In this environment of dark realities, something quite different happened last month. The government of Khyber-Pakhtunkhwa (K-P) made it a priority to recognise teachers across the province for their dedication, commitment and hard work. There is little doubt that teachers are the frontline foot soldiers of our development and the custodians of future, but it is extremely rare that a government formally recognises their effort through financial support, cash prizes and recognition at the government level. Nearly 1,000 principals and teachers were recognised at a ceremony in Peshawar on September 11 and upwards of Rs50 million were distributed in cash prizes.
While this particular news got buried on the back pages, under piles of political posturing and the same old stories of empty rhetoric between us and our neighbours, this development is particularly important for several reasons. First, we have to strengthen the backbone of our national education system. We have to recognise the role our teachers play, sometimes literally in the line of fire, to educate our future. The quote from one headmistress, Anwar Sultana, is particularly heartbreaking. She noted that in her 27-year-long career “there has never been any acknowledgement or appreciation; not even a letter from any government”. There is little mystery as to why our most gifted students never even imagine themselves as teachers of the future. Apart from the financial compensation, a career with no growth, recognition or opportunity to excel prevents even the best of minds from seriously considering teaching as a profession. If we want to continue to attract top quality teachers to the profession, we have to recognise their efforts. The government of K-P’s efforts in this regard are both urgently needed and highly commendable. I would hope that other governments will follow suit and create similar initiatives, and for the sake of our future, ignore which party came up with the idea.
Second, the fact that the news is coming from K-P is particularly heartening.
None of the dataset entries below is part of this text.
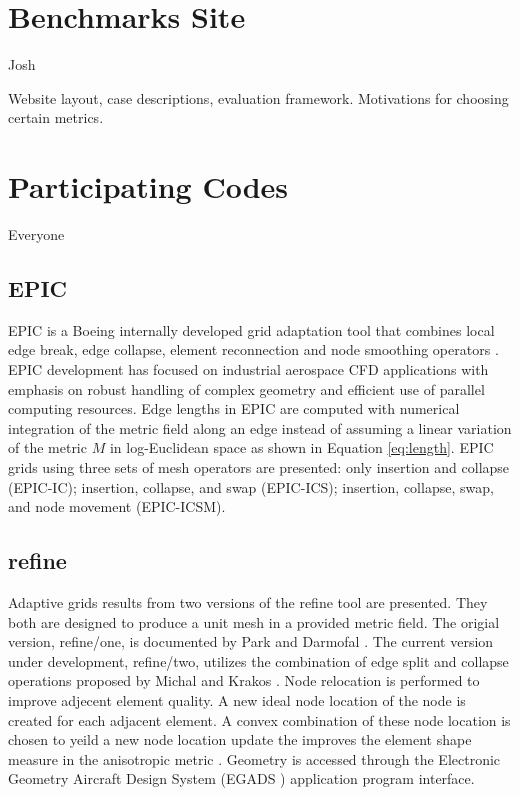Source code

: \documentclass[3p,times,procedia,number]{elsarticle}
\begin{document}
\section{Benchmarks Site}
{\color{red} Josh}

Website layout, case descriptions, evaluation framework.
Motivations for choosing certain metrics.

\section{Participating Codes}
{\color{red} Everyone}

\subsection{EPIC}

EPIC is a Boeing internally developed grid adaptation tool that combines 
local edge break, edge collapse, element reconnection and node smoothing 
operators \cite{michal-krakos-aniso-adapt-edge}.
EPIC development has focused on industrial aerospace CFD 
applications with emphasis on robust handling of complex geometry and 
efficient use of parallel computing resources. Edge lengths in EPIC are 
computed with numerical integration of the metric field along an edge 
instead of assuming a linear variation of the metric $M$ in log-Euclidean space 
as shown in Equation \ref{eq:length}.
EPIC grids using three sets of mesh operators are presented: 
only insertion and collapse (EPIC-IC); insertion, collapse, and swap (EPIC-ICS); 
insertion, collapse, swap, and node movement (EPIC-ICSM).  

\subsection{refine}

Adaptive grids results from two versions of the refine tool are presented.
They both are designed to produce a
unit mesh \cite{loseille-alauzet-siamjna-2011-cont-mesh-framework-1}
in a provided metric field.
The origial version, refine/one, is documented
by Park and Darmofal \cite{park-darmofal-parallel-aniso-adapt-aiaa}.
The current version under development, refine/two,
utilizes the combination of edge split and collapse operations
proposed by Michal and Krakos \cite{michal-krakos-aniso-adapt-edge}.
Node relocation is performed to improve adjecent element quality.
A new ideal node location of the node is created
for each adjacent element.
A convex combination of these node location is chosen
to yeild a new node location update the improves
the element shape measure in the anisotropic
metric \cite{alauzet-topology-moving-mesh}.
Geometry is accessed through the
Electronic Geometry Aircraft Design System
(EGADS \cite{haimes-drela-egads})
application program interface.
\end{document}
K-P has not only had to tackle a tough climate of deadly extremist elements from outside the government, it has serious issues to sort within its own ranks of administration. Issues of curriculum reform, where the Jamaat-e-Islami’s vision of education is at odds with those of previous governments and education boards has affected textbooks and the presentation of key elements of our history and heritage. This tension is particularly acute in K-P. In this difficult environment, focusing on teachers and supporting them in their noble endeavour is highly valuable.
Third, we have somehow assumed that any discussion, debate or recognition in education starts and ends with students. The bulk of the effort, whether in the laptop schemes or when it comes to attracting media attention, continues to focus on students with little effort expended on appreciating those who enable students to reach their potential. The recent K-P initiative changes this narrative and brings necessary balance to the fore.
While I have not always agreed with the PTI’s policies in K-P or elsewhere, I am reminded that it was the first party to come up with a clear education policy. As we noted a couple of years ago, while far from perfect, it was a bold and a brilliant step and forced other parties to take education seriously (http://tribune.com.pk/story/514346/debating-education-policy/). In the frenzy of dharnas and other mayhem, a lot has been lost. But not everything. The sparks of right priorities are still there. The winds of commitment can convert these sparks into flames of inspiration and prosperity. The party, province and the country cannot afford to let these sparks fade away.
Published in The Express Tribune, October 6th, 2015.